Près de 20 ans après l'adoption de cette loi, les tribunaux ontariens sont encore régulièrement appelés à rendre des jugements sur la portée de cette définition sur divers types de contrats qui remplissent l'un ou plusieurs des volets de cette définition.

Le jugement rendu le 27 août 2018 par la Cour supérieure de justice de l'Ontario dans l'affaire Fyfe and Stephens v. Vardy (Dial A Bottle) est un bon exemple des défis que pose cette définition.

Ce jugement porte sur un court contrat d'une page en vertu duquel l'entreprise Dial A Bottle accordait à un « distributeur » une exclusivité territoriale pour la distribution à domicile de boissons alcoolisées. Dans son territoire exclusif, ce « distributeur » s'identifiait sous le nom de cette entreprise en y ajoutant le nom de son territoire (par exemple, « Dial A Bottle Richmond Hill »).

Les commandes des clients pouvaient être reçues par le « distributeur » lui-même ou par un centre d'appel du réseau qui les acheminait à chaque « distributeur » selon son territoire.

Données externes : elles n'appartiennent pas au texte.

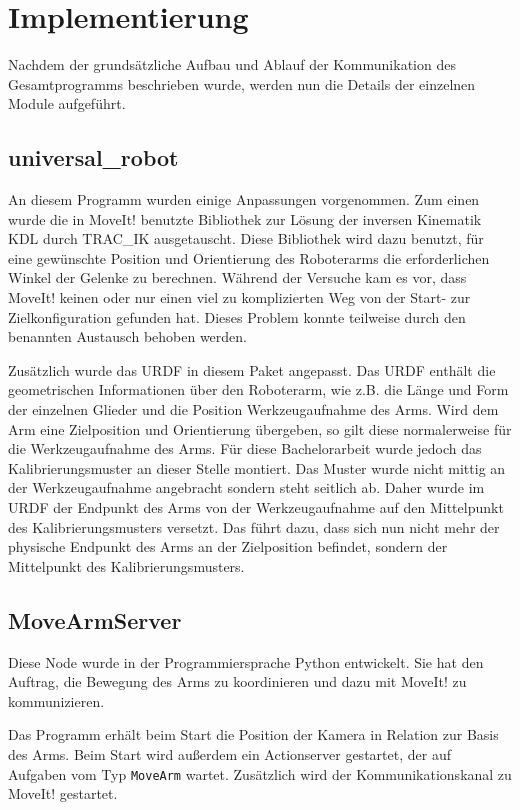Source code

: \chapter{Implementierung}
\label{chap:implementierung}
Nachdem der grundsätzliche Aufbau und Ablauf der Kommunikation des Gesamtprogramms beschrieben wurde, werden nun die Details der einzelnen Module aufgeführt.

\section{universal\_robot} %
\label{sec:universal_robot_impl}
An diesem Programm wurden einige Anpassungen vorgenommen. Zum einen wurde die in MoveIt! benutzte Bibliothek zur Lösung der inversen Kinematik KDL durch TRAC\_IK ausgetauscht. Diese Bibliothek wird dazu benutzt, für eine gewünschte Position und Orientierung des Roboterarms die erforderlichen Winkel der Gelenke zu berechnen. Während der Versuche kam es vor, dass MoveIt! keinen oder nur einen viel zu komplizierten Weg von der Start- zur Zielkonfiguration gefunden hat. Dieses Problem konnte teilweise durch den benannten Austausch behoben werden.

Zusätzlich wurde das URDF in diesem Paket angepasst. Das URDF enthält die geometrischen Informationen über den Roboterarm, wie z.B. die Länge und Form der einzelnen Glieder und die Position Werkzeugaufnahme des Arms. Wird dem Arm eine Zielposition und Orientierung übergeben, so gilt diese normalerweise für die Werkzeugaufnahme des Arms. Für diese Bachelorarbeit wurde jedoch das Kalibrierungsmuster an dieser Stelle montiert. Das Muster wurde nicht mittig an der Werkzeugaufnahme angebracht sondern steht seitlich ab. Daher wurde im URDF der Endpunkt des Arms von der Werkzeugaufnahme auf den Mittelpunkt des Kalibrierungsmusters versetzt. Das führt dazu, dass sich nun nicht mehr der physische Endpunkt des Arms an der Zielposition befindet, sondern der Mittelpunkt des Kalibrierungsmusters.

\section{MoveArmServer} %
\label{sec:movearmserver_impl}
Diese Node wurde in der Programmiersprache Python entwickelt. Sie hat den Auftrag, die Bewegung des Arms zu koordinieren und dazu mit MoveIt! zu kommunizieren.

Das Programm erhält beim Start die Position der Kamera in Relation zur Basis des Arms. Beim Start wird außerdem ein Actionserver gestartet, der auf Aufgaben vom Typ \texttt{MoveArm} wartet. Zusätzlich wird der Kommunikationskanal zu MoveIt! gestartet.

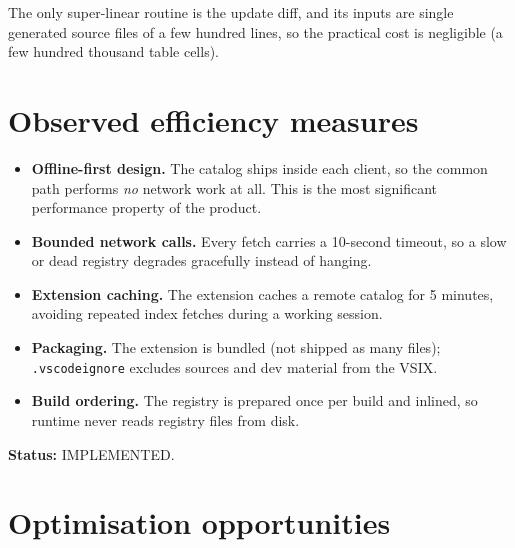 The only super-linear routine is the update diff, and its inputs are single
generated source files of a few hundred lines, so the practical cost is
negligible (a few hundred thousand table cells).

\section{Observed efficiency measures}

\begin{itemize}
  \item \textbf{Offline-first design.} The catalog ships inside each client, so
        the common path performs \emph{no} network work at all. This is the most
        significant performance property of the product.
  \item \textbf{Bounded network calls.} Every fetch carries a 10-second timeout,
        so a slow or dead registry degrades gracefully instead of hanging.
  \item \textbf{Extension caching.} The extension caches a remote catalog for
        5 minutes, avoiding repeated index fetches during a working session.
  \item \textbf{Packaging.} The extension is bundled (not shipped as many files);
        \texttt{.vscodeignore} excludes sources and dev material from the VSIX.
  \item \textbf{Build ordering.} The registry is prepared once per build and
        inlined, so runtime never reads registry files from disk.
\end{itemize}

\textbf{Status:} IMPLEMENTED.

\section{Optimisation opportunities}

L'entreprise Dial A Bottle percevait de ses « distributeurs » 3 $ pour chaque référence faite par son centre d'appels et 3 $ par livraison. Chaque « distributeur » devait aussi verser à Dial A Bottle une somme initiale de 40 000 $ à la signature du contrat.

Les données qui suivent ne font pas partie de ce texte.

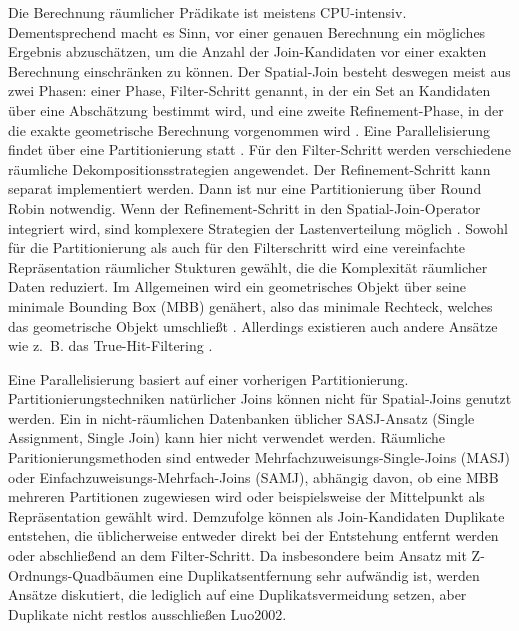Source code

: \documentclass[a4paper,12pt,twoside]{article}
\begin{document}
Die Berechnung räumlicher Prädikate ist meistens CPU-intensiv. Dementsprechend macht es Sinn, vor einer genauen Berechnung ein mögliches Ergebnis abzuschätzen, um die Anzahl der Join-Kandidaten vor einer exakten Berechnung einschränken zu können. Der Spatial-Join besteht deswegen meist aus zwei Phasen: einer 
Phase, Filter-Schritt genannt, in der ein Set an Kandidaten über eine Abschätzung bestimmt wird, und eine zweite Refinement-Phase, in der die exakte geometrische Berechnung vorgenommen wird {\autocite[S. 309f]{Rigaux2001}}. Eine Parallelisierung findet über eine Partitionierung statt {\autocite{Zhou1998}}. Für den Filter-Schritt 
werden verschiedene räumliche Dekompositionsstrategien angewendet. Der Refinement-Schritt kann separat implementiert werden. Dann ist nur eine Partitionierung über Round Robin notwendig. Wenn der Refinement-Schritt in den Spatial-Join-Operator integriert wird, sind komplexere Strategien der Lastenverteilung möglich {\autocite{Brinkhoff1996}}. Sowohl für die Partitionierung als auch für den Filterschritt wird eine vereinfachte Repräsentation räumlicher Stukturen gewählt, die die Komplexität räumlicher Daten reduziert. Im Allgemeinen wird ein geometrisches Objekt über seine minimale Bounding Box (MBB) genähert, also das minimale Rechteck, welches das geometrische Objekt umschließt {\autocite[S. 202f]{Rigaux2001}}. Allerdings existieren auch andere Ansätze wie z.~B. das True-Hit-Filtering {\autocite{Bouros2019}}.

Eine Parallelisierung basiert auf einer vorherigen Partitionierung. Partitionierungstechniken natürlicher Joins können nicht für Spatial-Joins genutzt werden. Ein in nicht-räumlichen Datenbanken üblicher SASJ-Ansatz (Single Assignment, Single Join) kann hier nicht verwendet werden. Räumliche Paritionierungsmethoden sind entweder Mehrfachzuweisungs-Single-Joins (MASJ) oder Einfachzuweisungs-Mehrfach-Joins (SAMJ), abhängig davon, ob eine MBB mehreren Partitionen zugewiesen wird oder beispielsweise der Mittelpunkt als Repräsentation gewählt wird. Demzufolge können als Join-Kandidaten Duplikate entstehen, die üblicherweise entweder direkt bei der Entstehung entfernt werden oder abschließend an dem Filter-Schritt. Da insbesondere beim Ansatz mit Z-Ordnungs-Quadbäumen eine Duplikatsentfernung sehr aufwändig ist, werden Ansätze diskutiert, die lediglich auf eine Duplikatsvermeidung setzen, aber Duplikate nicht restlos ausschließen {\autocite{Jacox2007}{Luo2002}}. 
\end{document}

Autant la documentation de Dial A Bottle pour recruter des « distributeurs » que le contrat signé avec chacun de ceux-ci indiquaient clairement que cette entente n'était pas une « franchise ».

Quinze mois après la signature de ce contrat, l'un des « distributeurs » de Dial A Bottle lui a transmis un avis de sa décision de résoudre le contrat conformément à la loi régissant le franchisage en Ontario puisque Dial A Bottle ne lui a jamais transmis un document de divulgation conforme à cette loi.

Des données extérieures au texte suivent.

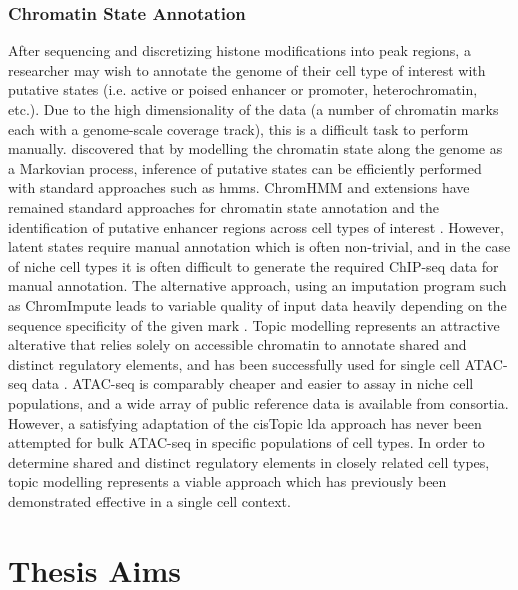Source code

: \subsubsection{Chromatin State Annotation}

After sequencing and discretizing histone modifications into peak regions, a researcher may wish to annotate the genome of their cell type of interest with putative states (i.e. active or poised enhancer or promoter, heterochromatin, etc.). Due to the high dimensionality of the data (a number of chromatin marks each with a genome-scale coverage track), this is a difficult task to perform manually. \textcite{Ernst2012} discovered that by modelling the chromatin state along the genome as a Markovian process, inference of putative states can be efficiently performed with standard approaches such as \glspl{hmm}. ChromHMM and extensions have remained standard approaches for chromatin state annotation and the identification of putative enhancer regions across cell types of interest \cite{Ernst2017}. However, latent states require manual annotation which is often non-trivial, and in the case of niche cell types it is often difficult to generate the required ChIP-seq data for manual annotation. The alternative approach, using an imputation program such as ChromImpute leads to variable quality of input data heavily depending on the sequence specificity of the given mark \cite{Ernst2017}.  Topic modelling represents an attractive alterative that relies solely on accessible chromatin to annotate shared and distinct regulatory elements, and has been successfully used for single cell ATAC-seq data \cite{BravoGonzalez-Blas2019}. ATAC-seq is comparably cheaper and easier to assay in niche cell populations, and a wide array of public reference data is available from consortia.  However, a satisfying adaptation of the cisTopic \gls{lda} approach has never been attempted for bulk ATAC-seq in specific populations of cell types. In order to determine shared and distinct regulatory elements in closely related cell types, topic modelling represents a viable approach which has previously been demonstrated effective in a single cell context.

\section{Thesis Aims}

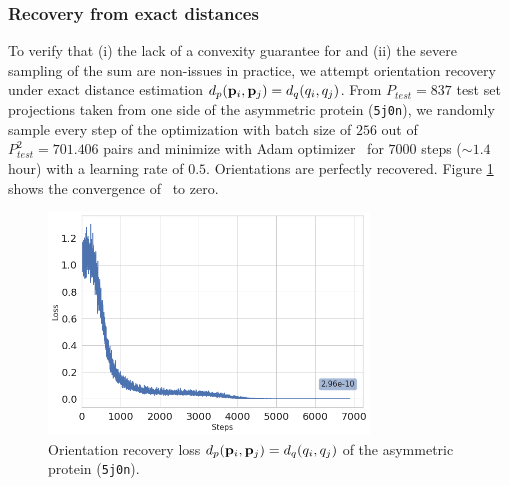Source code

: \subsubsection{Recovery from exact distances}\label{sec:results:orientation-recovery:exact}


To verify that (i) the lack of a convexity guarantee for  and (ii) the severe sampling of the sum are non-issues in practice, we attempt orientation recovery under exact distance estimation $d_p(\mathbf{p}_i, \mathbf{p}_j) = d_q(q_i, q_j)$.
From $P_{test}=837$ test set projections taken from one side of the asymmetric protein (\texttt{5j0n}), we randomly sample every step of the optimization with batch size of $256$ out of $P_{test}^2 = \num{701,406}$ pairs and minimize  with Adam optimizer~\cite{kingma2014adam} for $\num{7000}$ steps ($\sim 1.4$ hour) with a learning rate of $0.5$.
Orientations are perfectly recovered.
Figure \ref{fig:5j0n-orientation-recovery-loss} shows the convergence of~ to zero.

\begin{figure}[b]
    \centering
        \includegraphics[height=5.9cm]{images/5j0n_perfect_angle_recovery.png}
    \caption{Orientation recovery loss $d_p(\mathbf{p}_i, \mathbf{p}_j) = d_q(q_i, q_j)$ of the asymmetric protein (\texttt{5j0n}).} %
    \label{fig:5j0n-orientation-recovery-loss}
\end{figure}

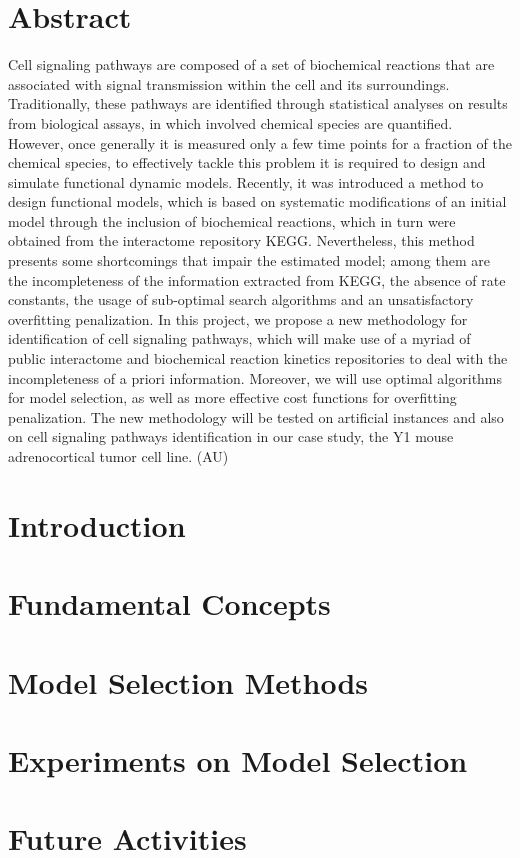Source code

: \documentclass[12pt, twoside]{report}
\numberwithin{mydefinition}{section}
\numberwithin{mytheorem}{section}
\numberwithin{mylemma}{section}
\numberwithin{corollary}{section}
\begin{document}
\chapter*{Abstract}
Cell signaling pathways are composed of a set of biochemical reactions 
that are associated with signal transmission within the cell and its 
surroundings. Traditionally, these pathways are identified through 
statistical analyses on results from biological assays, in which 
involved chemical species are quantified. However, once generally it is 
measured only a few time points for a fraction of the chemical species, 
to effectively tackle this problem it is required to design and simulate 
functional dynamic models. Recently, it was introduced a method to 
design functional models, which is based on systematic modifications of 
an initial model through the inclusion of biochemical reactions, which 
in turn were obtained from the interactome repository KEGG. 
Nevertheless, this method presents some shortcomings that impair the 
estimated model; among them are the incompleteness of the information 
extracted from KEGG, the absence of rate constants, the usage of 
sub-optimal search algorithms and an unsatisfactory overfitting 
penalization. In this project, we propose a new methodology for 
identification of cell signaling pathways, which will make use of a 
myriad of public interactome and biochemical reaction kinetics 
repositories to deal with the incompleteness of a priori information. 
Moreover, we will use optimal algorithms for model selection, as well as 
more effective cost functions for overfitting penalization. The new 
methodology will be tested on artificial instances and also on cell 
signaling pathways identification in our case study, the Y1 mouse 
adrenocortical tumor cell line. (AU)
 
\tableofcontents

\clearpage
{} 

\nocite{*}
\chapter{Introduction}
\label{chap:intro}


\chapter{Fundamental Concepts}
\label{chap:fundamental_concepts}


\chapter{Model Selection Methods}
\label{chap:model_selection}


\chapter{Experiments on Model Selection}
\label{chap:exp_on_model_selection}


\chapter{Future Activities}
\label{chap:future_activities}


\newpage
\printbibliography
\end{document}
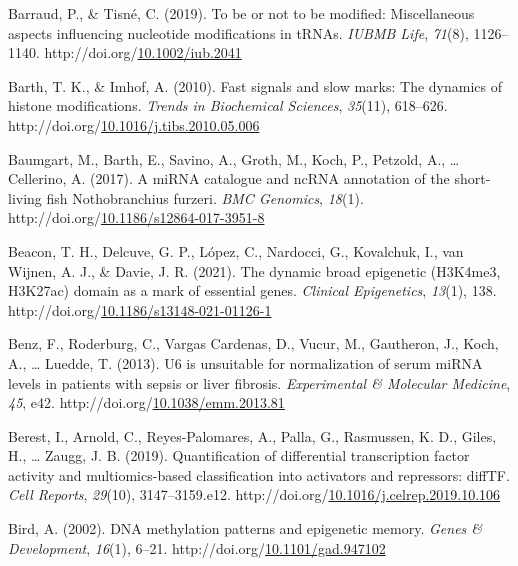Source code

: \documentclass[12pt,twoside]{reedthesis}
\newlength{\cslhangindent}
\newenvironment{CSLReferences}[2] %
 {%
  \setlength{\parindent}{0pt}
  \ifodd #1 \everypar{\setlength{\hangindent}{\cslhangindent}}\ignorespaces\fi
  \ifnum #2 > 0
  \setlength{\parskip}{#2\baselineskip}
  \fi
 }%
 {}
\begin{document}
\begin{CSLReferences}{1}{0}
\leavevmode{}%
Barraud, P., \& Tisné, C. (2019). To be or not to be modified: Miscellaneous aspects influencing nucleotide modifications in tRNAs. \emph{IUBMB Life}, \emph{71}(8), 1126--1140. http://doi.org/\href{https://doi.org/10.1002/iub.2041}{10.1002/iub.2041}

\leavevmode{}%
Barth, T. K., \& Imhof, A. (2010). Fast signals and slow marks: The dynamics of histone modifications. \emph{Trends in Biochemical Sciences}, \emph{35}(11), 618--626. http://doi.org/\href{https://doi.org/10.1016/j.tibs.2010.05.006}{10.1016/j.tibs.2010.05.006}

\leavevmode{}%
Baumgart, M., Barth, E., Savino, A., Groth, M., Koch, P., Petzold, A., \ldots{} Cellerino, A. (2017). A miRNA catalogue and ncRNA annotation of the short-living fish Nothobranchius furzeri. \emph{BMC Genomics}, \emph{18}(1). http://doi.org/\href{https://doi.org/10.1186/s12864-017-3951-8}{10.1186/s12864-017-3951-8}

\leavevmode{}%
Beacon, T. H., Delcuve, G. P., López, C., Nardocci, G., Kovalchuk, I., van Wijnen, A. J., \& Davie, J. R. (2021). The dynamic broad epigenetic (H3K4me3, H3K27ac) domain as a mark of essential genes. \emph{Clinical Epigenetics}, \emph{13}(1), 138. http://doi.org/\href{https://doi.org/10.1186/s13148-021-01126-1}{10.1186/s13148-021-01126-1}

\leavevmode{}%
Benz, F., Roderburg, C., Vargas Cardenas, D., Vucur, M., Gautheron, J., Koch, A., \ldots{} Luedde, T. (2013). U6 is unsuitable for normalization of serum miRNA levels in patients with sepsis or liver fibrosis. \emph{Experimental \& Molecular Medicine}, \emph{45}, e42. http://doi.org/\href{https://doi.org/10.1038/emm.2013.81}{10.1038/emm.2013.81}

\leavevmode{}%
Berest, I., Arnold, C., Reyes-Palomares, A., Palla, G., Rasmussen, K. D., Giles, H., \ldots{} Zaugg, J. B. (2019). Quantification of differential transcription factor activity and multiomics-based classification into activators and repressors: diffTF. \emph{Cell Reports}, \emph{29}(10), 3147--3159.e12. http://doi.org/\href{https://doi.org/10.1016/j.celrep.2019.10.106}{10.1016/j.celrep.2019.10.106}

\leavevmode{}%
Bird, A. (2002). DNA methylation patterns and epigenetic memory. \emph{Genes \& Development}, \emph{16}(1), 6--21. http://doi.org/\href{https://doi.org/10.1101/gad.947102}{10.1101/gad.947102}


\end{CSLReferences}
\end{document}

Face au refus de Dial A Bottle de donner suite à cet avis de résolution, le « distributeur » a institué un recours en remboursement des sommes payées à Dial A Bottle et de divers coûts associés à ce qu'il qualifiait maintenant de « franchise » malgré les termes clairs du contrat à l'effet contraire.

Dans son jugement, la Cour supérieure de justice de l'Ontario a d'abord réitéré que la qualification d'un contrat ne peut être faite à partir de son titre, ni de la qualification que l'on y retrouve. Ainsi, selon ce jugement, le fait que le contrat stipulait en toutes lettres ne pas en être un de « franchise » n'empêchait aucunement un tribunal de conclure qu'il en était bien un.

Même si le contrat de Dial A Bottle était très sommaire, la Cour supérieure de justice de l'Ontario y a rapidement retrouvé les deux premiers des trois éléments essentiels pour qu'un contrat soit qualifié de « franchise » au sens de la loi, soit :

  1. le versement par le franchisé de paiements périodiques dans le cadre de l'exploitation de ses activités commerciales;
  2. l'octroi au franchisé du « droit de vendre, de fournir, de mettre en vente, d'offrir ou de distribuer des biens ou des services qui sont essentiellement associés à la marque de commerce, à l'appellation commerciale, au logo, à un symbole publicitaire ou autre symbole commercial qui appartient au franchiseur ».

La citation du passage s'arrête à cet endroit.